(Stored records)
+ + +

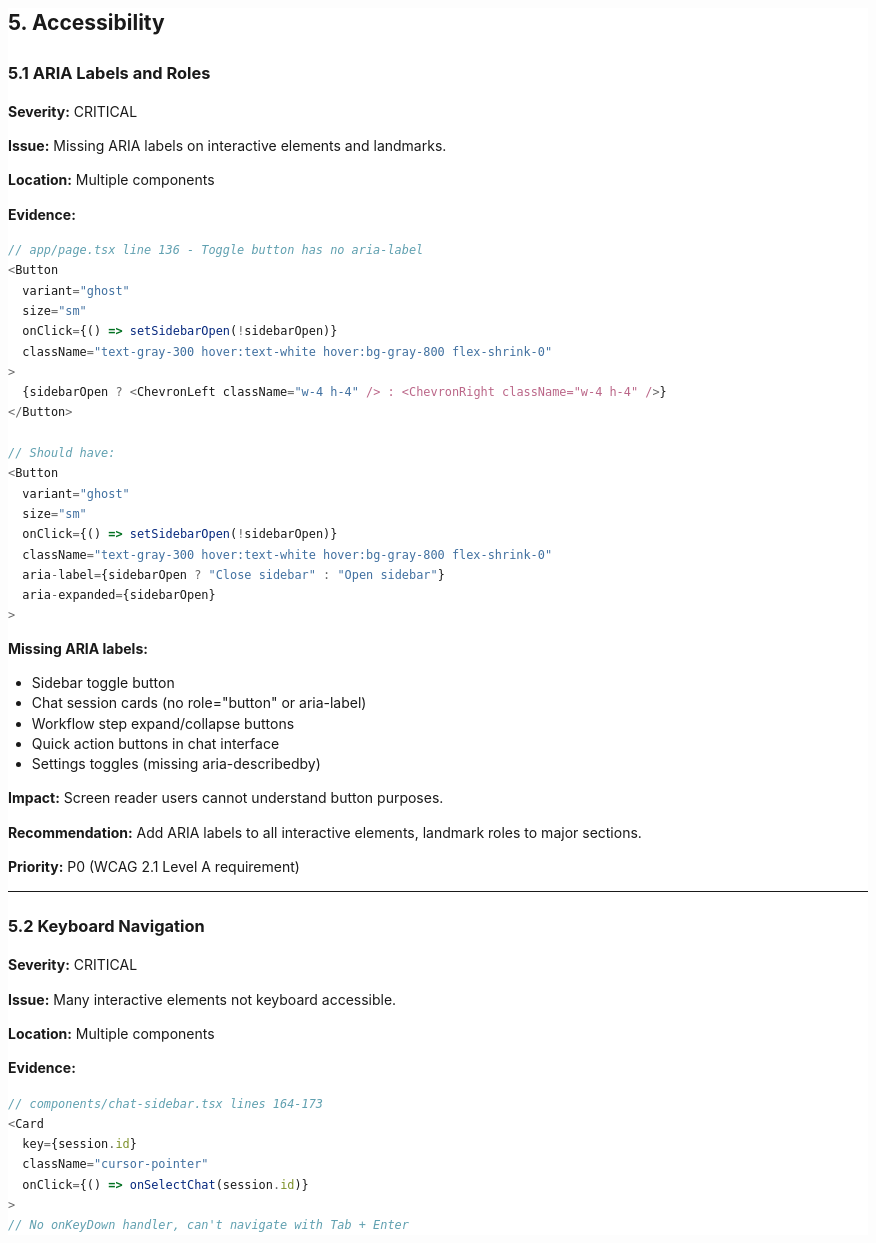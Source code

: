 ## 5. Accessibility

### 5.1 ARIA Labels and Roles
**Severity:** CRITICAL

**Issue:** Missing ARIA labels on interactive elements and landmarks.

**Location:** Multiple components

**Evidence:**
```typescript
// app/page.tsx line 136 - Toggle button has no aria-label
<Button
  variant="ghost"
  size="sm"
  onClick={() => setSidebarOpen(!sidebarOpen)}
  className="text-gray-300 hover:text-white hover:bg-gray-800 flex-shrink-0"
>
  {sidebarOpen ? <ChevronLeft className="w-4 h-4" /> : <ChevronRight className="w-4 h-4" />}
</Button>

// Should have:
<Button
  variant="ghost"
  size="sm"
  onClick={() => setSidebarOpen(!sidebarOpen)}
  className="text-gray-300 hover:text-white hover:bg-gray-800 flex-shrink-0"
  aria-label={sidebarOpen ? "Close sidebar" : "Open sidebar"}
  aria-expanded={sidebarOpen}
>
```

**Missing ARIA labels:**
- Sidebar toggle button
- Chat session cards (no role="button" or aria-label)
- Workflow step expand/collapse buttons
- Quick action buttons in chat interface
- Settings toggles (missing aria-describedby)

**Impact:** Screen reader users cannot understand button purposes.

**Recommendation:** Add ARIA labels to all interactive elements, landmark roles to major sections.

**Priority:** P0 (WCAG 2.1 Level A requirement)

---

### 5.2 Keyboard Navigation
**Severity:** CRITICAL

**Issue:** Many interactive elements not keyboard accessible.

**Location:** Multiple components

**Evidence:**
```typescript
// components/chat-sidebar.tsx lines 164-173
<Card
  key={session.id}
  className="cursor-pointer"
  onClick={() => onSelectChat(session.id)}
>
// No onKeyDown handler, can't navigate with Tab + Enter
```
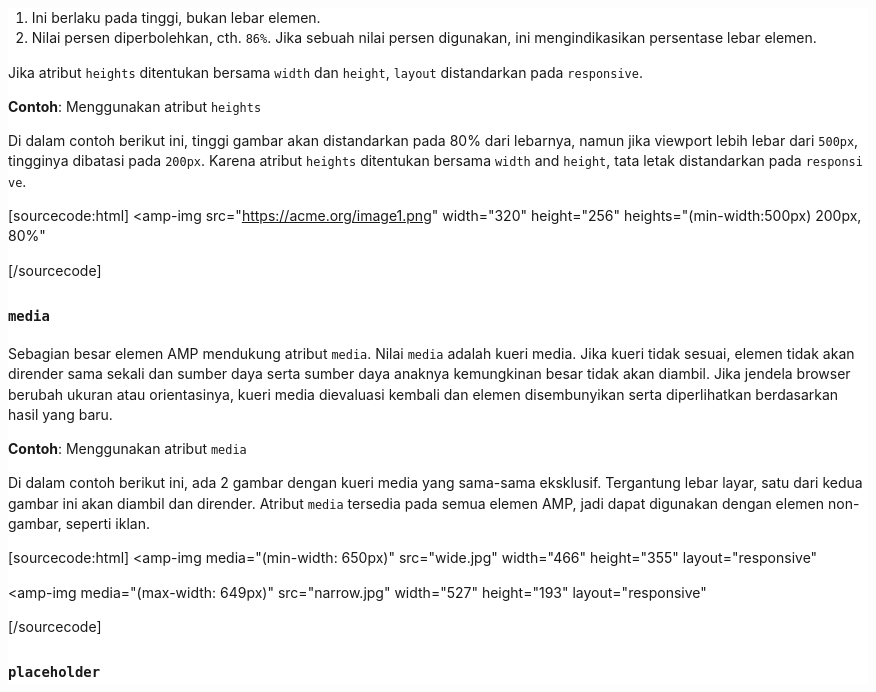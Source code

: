 1. Ini berlaku pada tinggi, bukan lebar elemen.
2. Nilai persen diperbolehkan, cth. `86%`. Jika sebuah nilai persen digunakan, ini mengindikasikan persentase lebar elemen.

Jika atribut `heights` ditentukan bersama `width` dan `height`, `layout` distandarkan pada `responsive`.

**Contoh**: Menggunakan atribut `heights`

Di dalam contoh berikut ini, tinggi gambar akan distandarkan pada 80% dari lebarnya, namun jika viewport lebih lebar dari `500px`, tingginya dibatasi pada `200px`. Karena atribut `heights` ditentukan bersama `width` and `height`, tata letak distandarkan pada `responsive`.

[sourcecode:html]
<amp-img
  src="https://acme.org/image1.png"
  width="320"
  height="256"
  heights="(min-width:500px) 200px, 80%"
>
</amp-img>
[/sourcecode]

### `media` <a name="media"></a>

Sebagian besar elemen AMP mendukung atribut `media`. Nilai `media` adalah kueri media. Jika kueri tidak sesuai, elemen tidak akan dirender sama sekali dan sumber daya serta sumber daya anaknya kemungkinan besar tidak akan diambil. Jika jendela browser berubah ukuran atau orientasinya, kueri media dievaluasi kembali dan elemen disembunyikan serta diperlihatkan berdasarkan hasil yang baru.

**Contoh**: Menggunakan atribut `media`

Di dalam contoh berikut ini, ada 2 gambar dengan kueri media yang sama-sama eksklusif. Tergantung lebar layar, satu dari kedua gambar ini akan diambil dan dirender. Atribut `media` tersedia pada semua elemen AMP, jadi dapat digunakan dengan elemen non-gambar, seperti iklan.

[sourcecode:html]
<amp-img
  media="(min-width: 650px)"
  src="wide.jpg"
  width="466"
  height="355"
  layout="responsive"
></amp-img>
<amp-img
  media="(max-width: 649px)"
  src="narrow.jpg"
  width="527"
  height="193"
  layout="responsive"
></amp-img>
[/sourcecode]

### `placeholder` <a name="placeholder"></a>
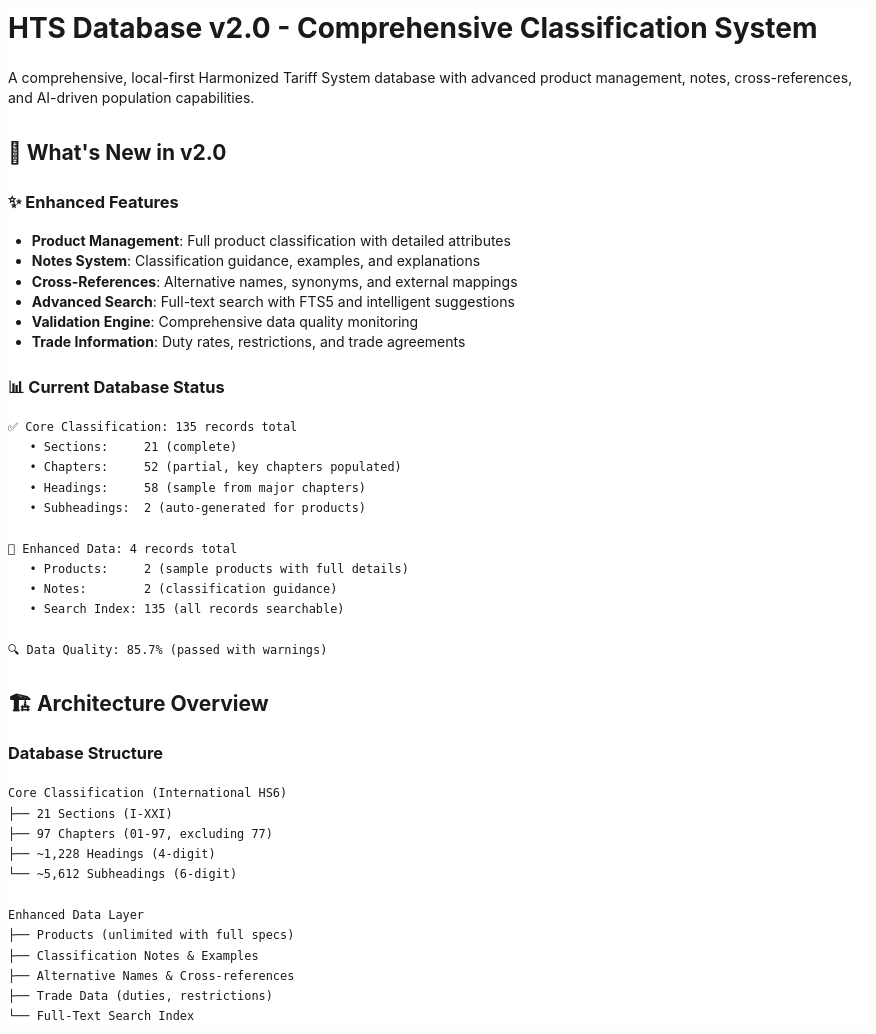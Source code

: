# HTS Database v2.0 - Comprehensive Classification System

A comprehensive, local-first Harmonized Tariff System database with advanced product management, notes, cross-references, and AI-driven population capabilities.

## 🚀 What's New in v2.0

### ✨ Enhanced Features
- **Product Management**: Full product classification with detailed attributes
- **Notes System**: Classification guidance, examples, and explanations
- **Cross-References**: Alternative names, synonyms, and external mappings
- **Advanced Search**: Full-text search with FTS5 and intelligent suggestions
- **Validation Engine**: Comprehensive data quality monitoring
- **Trade Information**: Duty rates, restrictions, and trade agreements

### 📊 Current Database Status
```
✅ Core Classification: 135 records total
   • Sections:     21 (complete)
   • Chapters:     52 (partial, key chapters populated)
   • Headings:     58 (sample from major chapters)
   • Subheadings:  2 (auto-generated for products)

🔬 Enhanced Data: 4 records total  
   • Products:     2 (sample products with full details)
   • Notes:        2 (classification guidance)
   • Search Index: 135 (all records searchable)

🔍 Data Quality: 85.7% (passed with warnings)
```

## 🏗️ Architecture Overview

### Database Structure
```
Core Classification (International HS6)
├── 21 Sections (I-XXI)
├── 97 Chapters (01-97, excluding 77)
├── ~1,228 Headings (4-digit)
└── ~5,612 Subheadings (6-digit)

Enhanced Data Layer
├── Products (unlimited with full specs)
├── Classification Notes & Examples
├── Alternative Names & Cross-references
├── Trade Data (duties, restrictions)
└── Full-Text Search Index
```
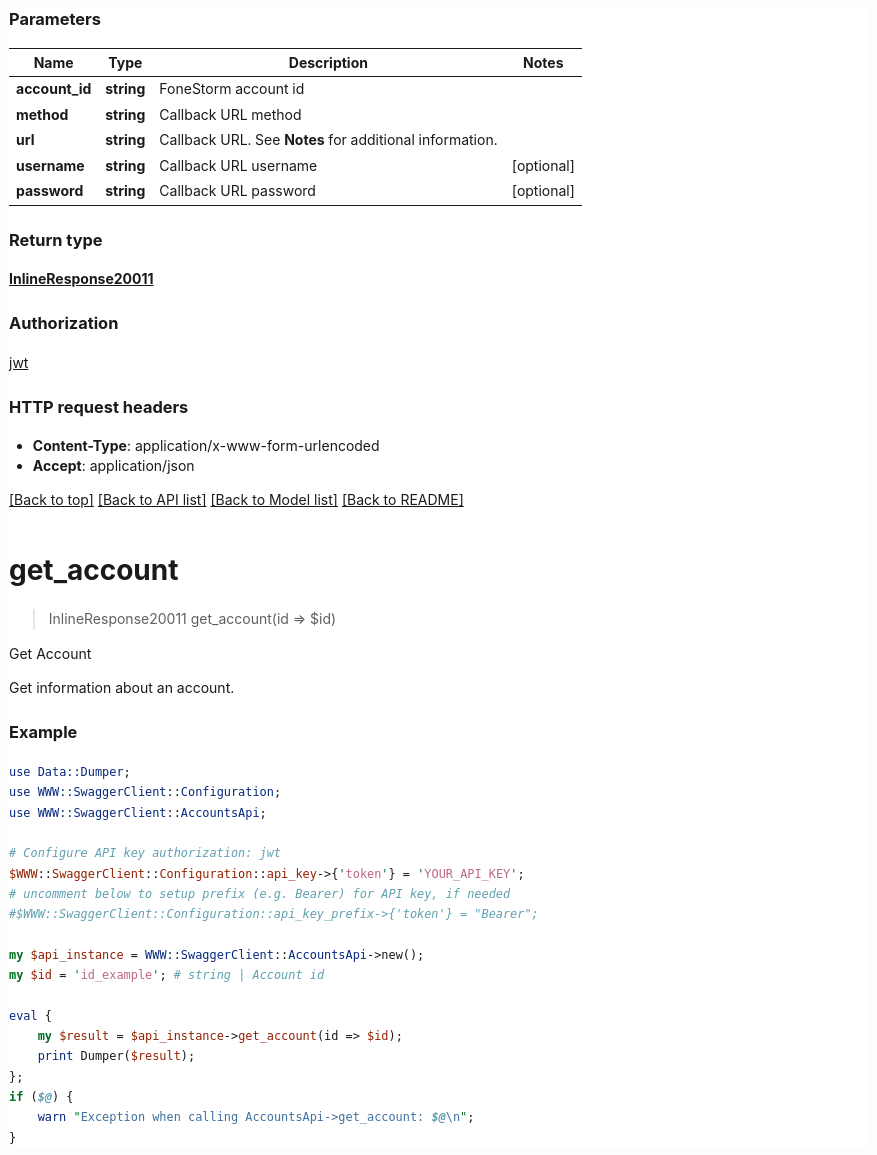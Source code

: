 ### Parameters

Name | Type | Description  | Notes
------------- | ------------- | ------------- | -------------
 **account_id** | **string**| FoneStorm account id | 
 **method** | **string**| Callback URL method | 
 **url** | **string**| Callback URL. See **Notes** for additional information. | 
 **username** | **string**| Callback URL username | [optional] 
 **password** | **string**| Callback URL password | [optional] 

### Return type

[**InlineResponse20011**](InlineResponse20011.md)

### Authorization

[jwt](../README.md#jwt)

### HTTP request headers

 - **Content-Type**: application/x-www-form-urlencoded
 - **Accept**: application/json

[[Back to top]](#) [[Back to API list]](../README.md#documentation-for-api-endpoints) [[Back to Model list]](../README.md#documentation-for-models) [[Back to README]](../README.md)

# **get_account**
> InlineResponse20011 get_account(id => $id)

Get Account

Get information about an account.

### Example 
```perl
use Data::Dumper;
use WWW::SwaggerClient::Configuration;
use WWW::SwaggerClient::AccountsApi;

# Configure API key authorization: jwt
$WWW::SwaggerClient::Configuration::api_key->{'token'} = 'YOUR_API_KEY';
# uncomment below to setup prefix (e.g. Bearer) for API key, if needed
#$WWW::SwaggerClient::Configuration::api_key_prefix->{'token'} = "Bearer";

my $api_instance = WWW::SwaggerClient::AccountsApi->new();
my $id = 'id_example'; # string | Account id

eval { 
    my $result = $api_instance->get_account(id => $id);
    print Dumper($result);
};
if ($@) {
    warn "Exception when calling AccountsApi->get_account: $@\n";
}
```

+ + +

= What needs to be done =
Repeat the records above verbatim, with no pictures in the result.

= Exercise response =
Source code

: ## 5. Accessibility

### 5.1 ARIA Labels and Roles
**Severity:** CRITICAL

**Issue:** Missing ARIA labels on interactive elements and landmarks.

**Location:** Multiple components

**Evidence:**
```typescript
// app/page.tsx line 136 - Toggle button has no aria-label
<Button
  variant="ghost"
  size="sm"
  onClick={() => setSidebarOpen(!sidebarOpen)}
  className="text-gray-300 hover:text-white hover:bg-gray-800 flex-shrink-0"
>
  {sidebarOpen ? <ChevronLeft className="w-4 h-4" /> : <ChevronRight className="w-4 h-4" />}
</Button>

// Should have:
<Button
  variant="ghost"
  size="sm"
  onClick={() => setSidebarOpen(!sidebarOpen)}
  className="text-gray-300 hover:text-white hover:bg-gray-800 flex-shrink-0"
  aria-label={sidebarOpen ? "Close sidebar" : "Open sidebar"}
  aria-expanded={sidebarOpen}
>
```

**Missing ARIA labels:**
- Sidebar toggle button
- Chat session cards (no role="button" or aria-label)
- Workflow step expand/collapse buttons
- Quick action buttons in chat interface
- Settings toggles (missing aria-describedby)

**Impact:** Screen reader users cannot understand button purposes.

**Recommendation:** Add ARIA labels to all interactive elements, landmark roles to major sections.

**Priority:** P0 (WCAG 2.1 Level A requirement)

---

### 5.2 Keyboard Navigation
**Severity:** CRITICAL

**Issue:** Many interactive elements not keyboard accessible.

**Location:** Multiple components

**Evidence:**
```typescript
// components/chat-sidebar.tsx lines 164-173
<Card
  key={session.id}
  className="cursor-pointer"
  onClick={() => onSelectChat(session.id)}
>
// No onKeyDown handler, can't navigate with Tab + Enter
```
Source code

: 1. Ini berlaku pada tinggi, bukan lebar elemen.
2. Nilai persen diperbolehkan, cth. `86%`. Jika sebuah nilai persen digunakan, ini mengindikasikan persentase lebar elemen.

Jika atribut `heights` ditentukan bersama `width` dan `height`, `layout` distandarkan pada `responsive`.

**Contoh**: Menggunakan atribut `heights`

Di dalam contoh berikut ini, tinggi gambar akan distandarkan pada 80% dari lebarnya, namun jika viewport lebih lebar dari `500px`, tingginya dibatasi pada `200px`. Karena atribut `heights` ditentukan bersama `width` and `height`, tata letak distandarkan pada `responsive`.

[sourcecode:html]
<amp-img
  src="https://acme.org/image1.png"
  width="320"
  height="256"
  heights="(min-width:500px) 200px, 80%"
>
</amp-img>
[/sourcecode]

### `media` <a name="media"></a>

Sebagian besar elemen AMP mendukung atribut `media`. Nilai `media` adalah kueri media. Jika kueri tidak sesuai, elemen tidak akan dirender sama sekali dan sumber daya serta sumber daya anaknya kemungkinan besar tidak akan diambil. Jika jendela browser berubah ukuran atau orientasinya, kueri media dievaluasi kembali dan elemen disembunyikan serta diperlihatkan berdasarkan hasil yang baru.

**Contoh**: Menggunakan atribut `media`

Di dalam contoh berikut ini, ada 2 gambar dengan kueri media yang sama-sama eksklusif. Tergantung lebar layar, satu dari kedua gambar ini akan diambil dan dirender. Atribut `media` tersedia pada semua elemen AMP, jadi dapat digunakan dengan elemen non-gambar, seperti iklan.

[sourcecode:html]
<amp-img
  media="(min-width: 650px)"
  src="wide.jpg"
  width="466"
  height="355"
  layout="responsive"
></amp-img>
<amp-img
  media="(max-width: 649px)"
  src="narrow.jpg"
  width="527"
  height="193"
  layout="responsive"
></amp-img>
[/sourcecode]

### `placeholder` <a name="placeholder"></a>
Source code

:# HTS Database v2.0 - Comprehensive Classification System

A comprehensive, local-first Harmonized Tariff System database with advanced product management, notes, cross-references, and AI-driven population capabilities.

## 🚀 What's New in v2.0

### ✨ Enhanced Features
- **Product Management**: Full product classification with detailed attributes
- **Notes System**: Classification guidance, examples, and explanations
- **Cross-References**: Alternative names, synonyms, and external mappings
- **Advanced Search**: Full-text search with FTS5 and intelligent suggestions
- **Validation Engine**: Comprehensive data quality monitoring
- **Trade Information**: Duty rates, restrictions, and trade agreements

### 📊 Current Database Status
```
✅ Core Classification: 135 records total
   • Sections:     21 (complete)
   • Chapters:     52 (partial, key chapters populated)
   • Headings:     58 (sample from major chapters)
   • Subheadings:  2 (auto-generated for products)

🔬 Enhanced Data: 4 records total  
   • Products:     2 (sample products with full details)
   • Notes:        2 (classification guidance)
   • Search Index: 135 (all records searchable)

🔍 Data Quality: 85.7% (passed with warnings)
```

## 🏗️ Architecture Overview

### Database Structure
```
Core Classification (International HS6)
├── 21 Sections (I-XXI)
├── 97 Chapters (01-97, excluding 77)
├── ~1,228 Headings (4-digit)
└── ~5,612 Subheadings (6-digit)

Enhanced Data Layer
├── Products (unlimited with full specs)
├── Classification Notes & Examples
├── Alternative Names & Cross-references
├── Trade Data (duties, restrictions)
└── Full-Text Search Index
```
Source code

: ### Parameters

Name | Type | Description  | Notes
------------- | ------------- | ------------- | -------------
 **account_id** | **string**| FoneStorm account id | 
 **method** | **string**| Callback URL method | 
 **url** | **string**| Callback URL. See **Notes** for additional information. | 
 **username** | **string**| Callback URL username | [optional] 
 **password** | **string**| Callback URL password | [optional] 

### Return type

[**InlineResponse20011**](InlineResponse20011.md)

### Authorization

[jwt](../README.md#jwt)

### HTTP request headers

 - **Content-Type**: application/x-www-form-urlencoded
 - **Accept**: application/json

[[Back to top]](#) [[Back to API list]](../README.md#documentation-for-api-endpoints) [[Back to Model list]](../README.md#documentation-for-models) [[Back to README]](../README.md)

# **get_account**
> InlineResponse20011 get_account(id => $id)

Get Account

Get information about an account.

### Example 
```perl
use Data::Dumper;
use WWW::SwaggerClient::Configuration;
use WWW::SwaggerClient::AccountsApi;

# Configure API key authorization: jwt
$WWW::SwaggerClient::Configuration::api_key->{'token'} = 'YOUR_API_KEY';
# uncomment below to setup prefix (e.g. Bearer) for API key, if needed
#$WWW::SwaggerClient::Configuration::api_key_prefix->{'token'} = "Bearer";

my $api_instance = WWW::SwaggerClient::AccountsApi->new();
my $id = 'id_example'; # string | Account id

eval { 
    my $result = $api_instance->get_account(id => $id);
    print Dumper($result);
};
if ($@) {
    warn "Exception when calling AccountsApi->get_account: $@\n";
}
```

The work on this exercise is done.